Get ready for ramped up solar activity and more sunspots as the Sun’s relatively quiet period is now officially over announced NASA scientists yesterday and a new cycle, dubbed cycle 25, has begun.
One of the most basic ways scientists study how solar activity rises and falls over time, is with a pencil and piece of paper.
Armed with this simple low-tech solution, teams of collaborators around the world mark the position of sunspots at the same time each day for consistency, on a simple picture of the Sun.
Some 80 stations around the world contribute to this data and once recorded, the daily sunspot censuses are then sent for processing at the World Data Center for the Sunsport Index and Long-term Solar Observations at the Royal Observatory of Belgium in Brussels.
Scientists don't just rely on sunspot activity though. Other indicators also help determine when the Sun is reaching a low, such as an increase in cosmic rays in the solar system.
Normally, the Sun’s strong magnetic field provides a protective shield around all of the planets, that makes it difficult for highly energetic radiation to infiltrate. But when the Sun is at a solar minimum, it's ordered and relaxed magnetic field weakens at the poles allowing the cosmic rays to penetrate through.
Over the past few years, solar activity during the last cycle, cycle 24, has been relatively low, said experts from NASA and the National Oceanic and Atmospheric Administration (NOAA) during a media event on Tuesday. In December 2019 this lull in behaviour came to an end when statistics in January 2020 showed that sunspot numbers rose for the first time since cycle 24's maximum in April 2014.
These figures have only just been confirmed because our Sun is so variable and it can take months to declare the start of a new solar cycle, NASA said.

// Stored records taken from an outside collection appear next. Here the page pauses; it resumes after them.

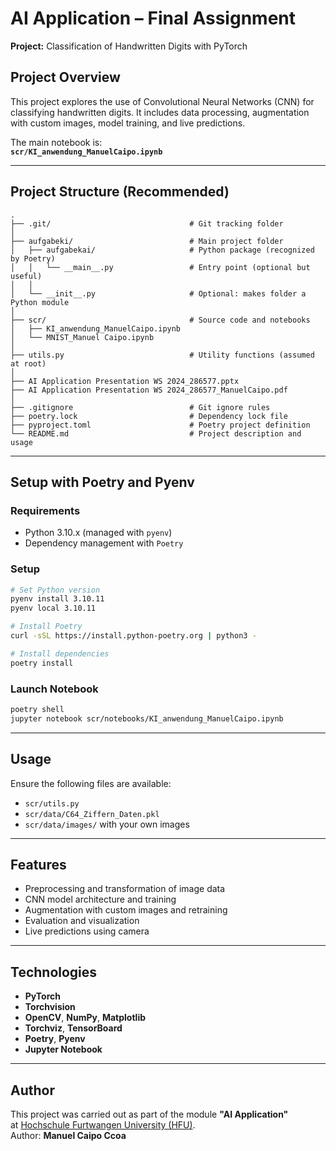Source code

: # AI Application – Final Assignment

**Project:** Classification of Handwritten Digits with PyTorch

## Project Overview

This project explores the use of Convolutional Neural Networks (CNN) for classifying handwritten digits. It includes data processing, augmentation with custom images, model training, and live predictions.

The main notebook is:  
**`scr/KI_anwendung_ManuelCaipo.ipynb`**

---

## Project Structure (Recommended)

```
.
├── .git/                               # Git tracking folder
│
├── aufgabeki/                          # Main project folder
│   ├── aufgabekai/                     # Python package (recognized by Poetry)
│   │   └── __main__.py                 # Entry point (optional but useful)
│   │
│   └── __init__.py                     # Optional: makes folder a Python module
│
├── scr/                                # Source code and notebooks
│   ├── KI_anwendung_ManuelCaipo.ipynb
│   └── MNIST_Manuel Caipo.ipynb
│
├── utils.py                            # Utility functions (assumed at root)
│
├── AI Application Presentation WS 2024_286577.pptx
├── AI Application Presentation WS 2024_286577_ManuelCaipo.pdf
│
├── .gitignore                          # Git ignore rules
├── poetry.lock                         # Dependency lock file
├── pyproject.toml                      # Poetry project definition
└── README.md                           # Project description and usage

```

---

## Setup with Poetry and Pyenv

### Requirements

- Python 3.10.x (managed with `pyenv`)
- Dependency management with `Poetry`

### Setup

```bash
# Set Python version
pyenv install 3.10.11
pyenv local 3.10.11

# Install Poetry
curl -sSL https://install.python-poetry.org | python3 -

# Install dependencies
poetry install
```

### Launch Notebook

```bash
poetry shell
jupyter notebook scr/notebooks/KI_anwendung_ManuelCaipo.ipynb
```

---

## Usage

Ensure the following files are available:

- `scr/utils.py`
- `scr/data/C64_Ziffern_Daten.pkl`
- `scr/data/images/` with your own images

---

## Features

- Preprocessing and transformation of image data
- CNN model architecture and training
- Augmentation with custom images and retraining
- Evaluation and visualization
- Live predictions using camera

---

## Technologies

- **PyTorch**
- **Torchvision**
- **OpenCV**, **NumPy**, **Matplotlib**
- **Torchviz**, **TensorBoard**
- **Poetry**, **Pyenv**
- **Jupyter Notebook**

---

## Author

This project was carried out as part of the module **"AI Application"**  
at [Hochschule Furtwangen University (HFU)](https://www.hs-furtwangen.de/).  
Author: **Manuel Caipo Ccoa**
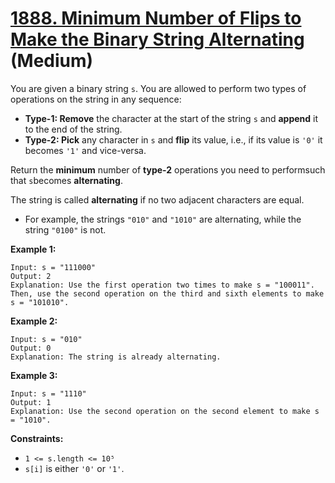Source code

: # [1888. Minimum Number of Flips to Make the Binary String Alternating][link] (Medium)

[link]: https://leetcode.com/problems/minimum-number-of-flips-to-make-the-binary-string-alternating/

You are given a binary string `s`. You are allowed to perform two types of operations on the string
in any sequence:

- **Type-1: Remove** the character at the start of the string `s` and **append** it to the end of the
string.
- **Type-2: Pick** any character in `s` and **flip** its value, i.e., if its value is `'0'` it becomes
`'1'` and vice-versa.

Return the **minimum** number of **type-2** operations you need to performsuch that  `s`becomes
**alternating**.

The string is called **alternating** if no two adjacent characters are equal.

- For example, the strings `"010"` and `"1010"` are alternating, while the string `"0100"` is not.

**Example 1:**

```
Input: s = "111000"
Output: 2
Explanation: Use the first operation two times to make s = "100011".
Then, use the second operation on the third and sixth elements to make s = "101010".
```

**Example 2:**

```
Input: s = "010"
Output: 0
Explanation: The string is already alternating.
```

**Example 3:**

```
Input: s = "1110"
Output: 1
Explanation: Use the second operation on the second element to make s = "1010".
```

**Constraints:**

- `1 <= s.length <= 10⁵`
- `s[i]` is either `'0'` or `'1'`.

“As we emerge from solar minimum and approach Cycle 25’s maximum, it is important to remember solar activity never stops; it changes form as the pendulum swings,” said Lika Guhathakurta, solar scientist at the Heliophysics Division at NASA Headquarters in Washington.
This new cycle though is forecast to be about the same strength as the solar cycle that just ended, which was below-average, but not without risk.
“Just because it’s a below-average solar cycle, doesn’t mean there is no risk of extreme space weather,” says Doug Biesecker, panel co-chair and solar physicist at NOAA’s Space Weather Prediction Center (SWPC) in Boulder, Colorado.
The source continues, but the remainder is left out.